Deel 3 van de serie over het Museo di Santa Giulia in Brescia is gewijd aan het nonnenkoor (Coro delle Monache) dat tegen de kerk van San Salvatore uit de achtste eeuw aan is gebouwd. De bouw van het koor had te maken met hervormingen binnen de Benedictijner Orde in de vijftiende eeuw. De nadruk kwam weer sterker te liggen op afzondering, en het koor stelde de nonnen in staat de mis in de kerk te volgen zonder dat ze gezien werden door buitenstaanders. Een soortgelijke constructie vindt men in de kerk van Santa Cecilia in Trastevere in Rome, waaraan niet toevallig eveneens een klooster van Benedictijner nonnen is verbonden. De bouw van het nonnenkoor in Brescia wordt doorgaans op 1466 gedateerd. Later, tussen 1593 en 1599, verrees ten westen van het koor nog een geheel nieuwe kerk, die van Santa Giulia. Deze is al lang geleden geseculariseerd, huisvestte vanaf 1882 het Museo dell’Età Cristiana en wordt thans gebruikt voor conferenties. Hoewel het huidige museum het ‘Museo di Santa Giulia’ wordt genoemd, kunt u de kerk van Santa Giulia bij mijn weten niet bezoeken.
Bezienswaardigheden in het nonnenkoor
Het nonnenkoor is versierd met prachtige fresco’s van Floriano Ferramola (ca. 1478-1528) en Paolo da Caylina de Jongere (ca. 1485-1545). Ferramola had eerder al de Santa Maria in Solario van fresco’s voorzien (zie deel 2) en zijn werk was de nonnen kennelijk goed bevallen. De schilder kwam echter al op tamelijk jonge leeftijd te overlijden en de veronderstelling is dat Caylina de Jongere het werk toen moest overnemen. Ook die kon het werk echter niet voltooien, want pas in 1559, ruim na de dood van de schilder, was de decoratie van het koor klaar. Er waren dus nog meer schilders bij het project betrokken, maar het enige wat we van ze weten is dat ze minder getalenteerd waren dan Ferramola en Caylina, wat wellicht de reden is dat hun namen niet meer bekend zijn. Zeer indrukwekkend is het grote en kleurrijke fresco van de Kruisiging op de oostelijke muur, dat aan Ferramola wordt toegeschreven en dus vóór 1528 gereed moet zijn gekomen. Caylina was verantwoordelijk voor de fresco’s in de kapellen aan de noordkant van het koor, en daar valt vooral een fraaie Wederopstanding op.
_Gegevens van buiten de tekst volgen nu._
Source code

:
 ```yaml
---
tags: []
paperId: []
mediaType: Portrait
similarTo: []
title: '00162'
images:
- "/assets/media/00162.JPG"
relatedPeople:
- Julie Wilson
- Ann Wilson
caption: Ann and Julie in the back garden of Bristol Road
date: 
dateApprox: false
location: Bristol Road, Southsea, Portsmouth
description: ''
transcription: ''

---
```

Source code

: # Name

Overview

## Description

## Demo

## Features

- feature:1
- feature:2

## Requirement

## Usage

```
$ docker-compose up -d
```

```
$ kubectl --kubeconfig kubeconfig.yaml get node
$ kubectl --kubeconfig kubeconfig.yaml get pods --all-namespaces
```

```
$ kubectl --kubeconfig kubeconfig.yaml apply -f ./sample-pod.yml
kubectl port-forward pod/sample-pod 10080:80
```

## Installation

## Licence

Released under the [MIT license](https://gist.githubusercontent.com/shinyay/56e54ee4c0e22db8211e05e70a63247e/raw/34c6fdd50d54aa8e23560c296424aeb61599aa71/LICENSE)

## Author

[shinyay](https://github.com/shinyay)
In het koor is een aantal grafmonumenten geplaatst, oorspronkelijk afkomstig uit andere kerken. Zo staat er het prachtige monument voor de Venetiaanse condottiero Niccolò Orsini, graaf van Pitigliano (1442-1510). Het is gemaakt van Marmo Botticino en wordt toegeschreven aan de beeldhouwer Antonio Mangiacavalli uit Como. Op de sarcofaag ligt de beeltenis van de overledene in volle wapenrusting. Op de kist zijn de Maagd Maria, Sint Antonius-Abt en Sint Joris afgebeeld. Het monument stond oorspronkelijk in een kerk in het plaatsje Ghedi, ten zuiden van Brescia, maar ironisch genoeg is het nooit gebruikt als laatste rustplaats voor Niccolò Orsini. Die kreeg namelijk als ‘grote Venetiaan’ een nog mooier graf in de immense kerk van San Zanipolo, het nationale Pantheon van Venetië.
Nog fraaier is het Mausoleo Martinengo, ontworpen door Bernardino delle Croci (ca. 1450-1528), een goudsmid uit Parma. Het stond oorspronkelijk in de kerk van de Gesuati in Brescia, de Santissimo Corpo di Cristo, en was bedoeld voor Bernardino Martinengo. De opdracht kwam van zijn twee zoons, die daarmee het testament van hun overleden vader uitvoerden. Bernardino Martinengo was al in 1501 gestorven, en de opdracht voor het mausoleum werd in 1503 verstrekt, maar het werk schoot vanwege diverse redenen niet op. Er waren conflicten over geld, een van de broers kwam te overlijden en in 1512 namen de Fransen Brescia in en gingen er vreselijk tekeer (de Sacco di Brescia). Toch kon Bernardino Martinengo in 1515 kennelijk in het mausoleum worden bijgezet, zo blijkt uit documenten. In 1516 werd de laatste betaling aan Delle Croci gedaan, dus die zal zijn werkzaamheden kort daarna hebben afgerond.
In 1526 werd kapitein Marcantonio Martinengo in het mausoleum bijgezet, een telg uit een andere tak van de familie. Kennelijk leidde dat tot de nodige verwarring, want lange tijd is aangenomen dat het mausoleum voor hem was gemaakt. In 1883 verhuisde het naar het pas geopende Museo dell’Età Cristiana in de kerk van Santa Giulia en kreeg het een plek in het nonnenkoor. Toen het Museo di Santa Giulia in 1998 zijn deuren opende, werd het mausoleum naar de westkant van het koor verplaatst. Hoewel duidelijk is dat de opdracht om het mausoleum te vervaardigen aan Bernardino delle Croci werd verstrekt, wordt vaak aangenomen dat die niet alleen kan hebben gewerkt. Hij was immers een goudsmid, geen beeldhouwer. Mogelijk werden de beeldhouwer Gasparo Cairano (zie Brescia: De Duomo Nuovo) en zijn atelier bij het project betrokken, terwijl ook de naam van Maffeo Olivieri (1484-1543) nog regelmatig wordt genoemd.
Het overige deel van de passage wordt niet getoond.